Regular exercise suppresses steatosis-associated liver cancer development by degrading E2F1 and c-Myc via circadian gene upregulation

Regular exercise is believed to suppress cancer progression. However, the precise molecular mechanisms by which exercise prevents cancer development remain unclear. In this study, using a steatosis-associated liver cancer mouse model, we found that regular exercise at a speed of 18 m/min for 20 min daily suppressed liver cancer development. To explore the underlying mechanisms, we examined the gene expression profiles in the livers of the exercise and non-exercise groups. We extracted RNA from non-tumor and tumor tissues from each mouse liver and performed bulk RNA-seq analysis.
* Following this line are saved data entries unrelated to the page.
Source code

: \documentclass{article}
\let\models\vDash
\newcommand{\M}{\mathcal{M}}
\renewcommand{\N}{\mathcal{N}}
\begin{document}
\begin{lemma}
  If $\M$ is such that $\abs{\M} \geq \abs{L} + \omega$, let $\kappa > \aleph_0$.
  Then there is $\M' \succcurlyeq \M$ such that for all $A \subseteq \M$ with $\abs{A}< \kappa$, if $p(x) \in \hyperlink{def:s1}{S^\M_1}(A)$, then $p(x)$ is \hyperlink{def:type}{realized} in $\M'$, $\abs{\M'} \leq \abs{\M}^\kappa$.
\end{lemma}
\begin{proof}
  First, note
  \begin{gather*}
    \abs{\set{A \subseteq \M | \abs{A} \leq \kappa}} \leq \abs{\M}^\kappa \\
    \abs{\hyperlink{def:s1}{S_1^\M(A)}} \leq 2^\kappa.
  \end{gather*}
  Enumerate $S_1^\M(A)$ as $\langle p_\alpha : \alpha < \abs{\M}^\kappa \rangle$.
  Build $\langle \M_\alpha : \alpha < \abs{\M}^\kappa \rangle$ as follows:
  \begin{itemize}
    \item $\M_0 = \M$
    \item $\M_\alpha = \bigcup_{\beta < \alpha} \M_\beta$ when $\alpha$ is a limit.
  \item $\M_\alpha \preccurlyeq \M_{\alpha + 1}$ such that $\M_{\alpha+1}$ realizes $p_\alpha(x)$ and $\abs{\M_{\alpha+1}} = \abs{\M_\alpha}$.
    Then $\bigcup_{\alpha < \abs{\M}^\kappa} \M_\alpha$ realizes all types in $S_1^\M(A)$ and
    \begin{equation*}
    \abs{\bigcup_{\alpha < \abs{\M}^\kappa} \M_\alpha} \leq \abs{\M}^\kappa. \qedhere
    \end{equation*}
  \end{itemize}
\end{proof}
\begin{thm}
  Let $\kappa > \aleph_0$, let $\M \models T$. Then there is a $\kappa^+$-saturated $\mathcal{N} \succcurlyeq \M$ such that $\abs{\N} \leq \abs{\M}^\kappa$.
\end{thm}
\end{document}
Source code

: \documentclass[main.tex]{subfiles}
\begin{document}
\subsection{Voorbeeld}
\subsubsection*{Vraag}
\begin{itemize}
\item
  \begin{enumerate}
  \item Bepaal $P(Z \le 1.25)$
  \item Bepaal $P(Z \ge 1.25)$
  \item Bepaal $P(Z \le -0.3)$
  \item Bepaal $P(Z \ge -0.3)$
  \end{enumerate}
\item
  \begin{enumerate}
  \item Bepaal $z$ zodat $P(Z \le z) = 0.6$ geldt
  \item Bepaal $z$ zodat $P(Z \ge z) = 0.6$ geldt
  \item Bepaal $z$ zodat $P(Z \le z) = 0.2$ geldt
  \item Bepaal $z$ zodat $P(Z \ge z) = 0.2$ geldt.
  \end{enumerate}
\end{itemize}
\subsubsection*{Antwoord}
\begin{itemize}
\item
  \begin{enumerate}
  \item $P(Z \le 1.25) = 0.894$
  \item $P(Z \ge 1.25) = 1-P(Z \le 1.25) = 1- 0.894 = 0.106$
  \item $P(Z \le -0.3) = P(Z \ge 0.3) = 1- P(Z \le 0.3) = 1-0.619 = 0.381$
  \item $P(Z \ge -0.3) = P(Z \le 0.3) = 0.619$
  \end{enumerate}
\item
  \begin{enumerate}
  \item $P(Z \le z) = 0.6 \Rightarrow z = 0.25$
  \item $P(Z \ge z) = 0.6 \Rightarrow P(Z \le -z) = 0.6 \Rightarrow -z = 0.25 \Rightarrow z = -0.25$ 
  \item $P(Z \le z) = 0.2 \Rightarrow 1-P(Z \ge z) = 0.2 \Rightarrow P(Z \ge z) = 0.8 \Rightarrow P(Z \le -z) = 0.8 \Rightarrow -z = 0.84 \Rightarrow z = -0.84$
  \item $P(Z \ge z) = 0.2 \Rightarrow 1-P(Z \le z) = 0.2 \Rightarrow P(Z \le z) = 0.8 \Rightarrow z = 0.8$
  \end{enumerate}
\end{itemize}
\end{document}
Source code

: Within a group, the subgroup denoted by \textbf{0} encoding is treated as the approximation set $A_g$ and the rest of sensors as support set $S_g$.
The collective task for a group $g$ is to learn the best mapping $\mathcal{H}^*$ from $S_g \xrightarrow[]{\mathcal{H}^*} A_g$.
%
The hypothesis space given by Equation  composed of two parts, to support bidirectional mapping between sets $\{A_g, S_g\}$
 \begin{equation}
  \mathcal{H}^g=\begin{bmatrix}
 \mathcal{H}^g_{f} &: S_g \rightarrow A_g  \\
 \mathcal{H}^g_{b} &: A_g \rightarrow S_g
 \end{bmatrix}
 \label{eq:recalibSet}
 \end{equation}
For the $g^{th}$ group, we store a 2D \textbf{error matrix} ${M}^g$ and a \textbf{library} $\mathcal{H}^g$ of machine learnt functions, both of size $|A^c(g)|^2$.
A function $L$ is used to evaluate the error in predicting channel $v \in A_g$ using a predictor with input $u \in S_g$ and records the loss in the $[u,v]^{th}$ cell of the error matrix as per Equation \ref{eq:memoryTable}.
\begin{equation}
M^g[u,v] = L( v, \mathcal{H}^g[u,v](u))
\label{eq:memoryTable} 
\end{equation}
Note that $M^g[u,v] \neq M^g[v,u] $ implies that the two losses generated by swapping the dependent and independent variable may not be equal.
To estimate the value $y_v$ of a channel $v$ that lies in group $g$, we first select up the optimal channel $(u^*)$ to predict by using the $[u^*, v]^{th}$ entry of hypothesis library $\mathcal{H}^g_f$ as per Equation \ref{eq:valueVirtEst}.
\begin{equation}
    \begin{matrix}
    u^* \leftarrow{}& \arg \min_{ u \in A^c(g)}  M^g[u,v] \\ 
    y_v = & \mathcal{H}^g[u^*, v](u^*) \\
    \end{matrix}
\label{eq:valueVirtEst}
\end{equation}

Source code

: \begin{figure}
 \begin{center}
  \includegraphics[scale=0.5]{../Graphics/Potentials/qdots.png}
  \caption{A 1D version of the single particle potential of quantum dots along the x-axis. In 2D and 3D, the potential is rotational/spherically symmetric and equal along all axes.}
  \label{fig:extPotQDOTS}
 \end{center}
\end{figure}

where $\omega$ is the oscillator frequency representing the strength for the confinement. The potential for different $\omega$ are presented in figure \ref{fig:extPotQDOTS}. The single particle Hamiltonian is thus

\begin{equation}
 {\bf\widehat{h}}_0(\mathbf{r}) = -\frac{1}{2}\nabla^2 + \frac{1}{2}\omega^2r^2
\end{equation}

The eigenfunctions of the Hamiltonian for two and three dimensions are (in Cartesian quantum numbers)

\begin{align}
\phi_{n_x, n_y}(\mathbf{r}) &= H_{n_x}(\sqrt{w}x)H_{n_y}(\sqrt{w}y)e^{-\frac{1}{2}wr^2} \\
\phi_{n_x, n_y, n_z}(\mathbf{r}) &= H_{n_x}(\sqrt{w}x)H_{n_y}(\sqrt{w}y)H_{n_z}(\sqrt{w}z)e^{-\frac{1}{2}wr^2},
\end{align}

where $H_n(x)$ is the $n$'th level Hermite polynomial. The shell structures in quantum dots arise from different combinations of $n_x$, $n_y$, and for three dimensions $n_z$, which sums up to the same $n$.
The expressions of circadian genes, such as Per1 and Cry2, were upregulated in the exercise group. We further found that the expression of a series of E2F1 and c-Myc target genes that directly affect the proliferation of cancer cells was downregulated in the exercised group. However, the expression of these genes was transcriptionally unchanged but degraded at the post-translational level by exercise. Cry2, which is regulated by the Skp1-Cul1-FBXL3 (SCFFBXL3) ubiquitin ligase complex by binding to FBXL3, can form a complex with E2F1 and c-Myc, which we think is the mechanism to degrade them. Our study revealed a previously unknown mechanism by which exercise prevents cancer development. To analyze effects of excercise on tumor promotion, we used liver carcinogenesis model mice by 7,12-dimethylbenz(a)anthracene (DMBA) trearment and high fat diet (HFD) feeding. Total RNA was extracted from the frozen liver tissues of exercised and non-exercised mice.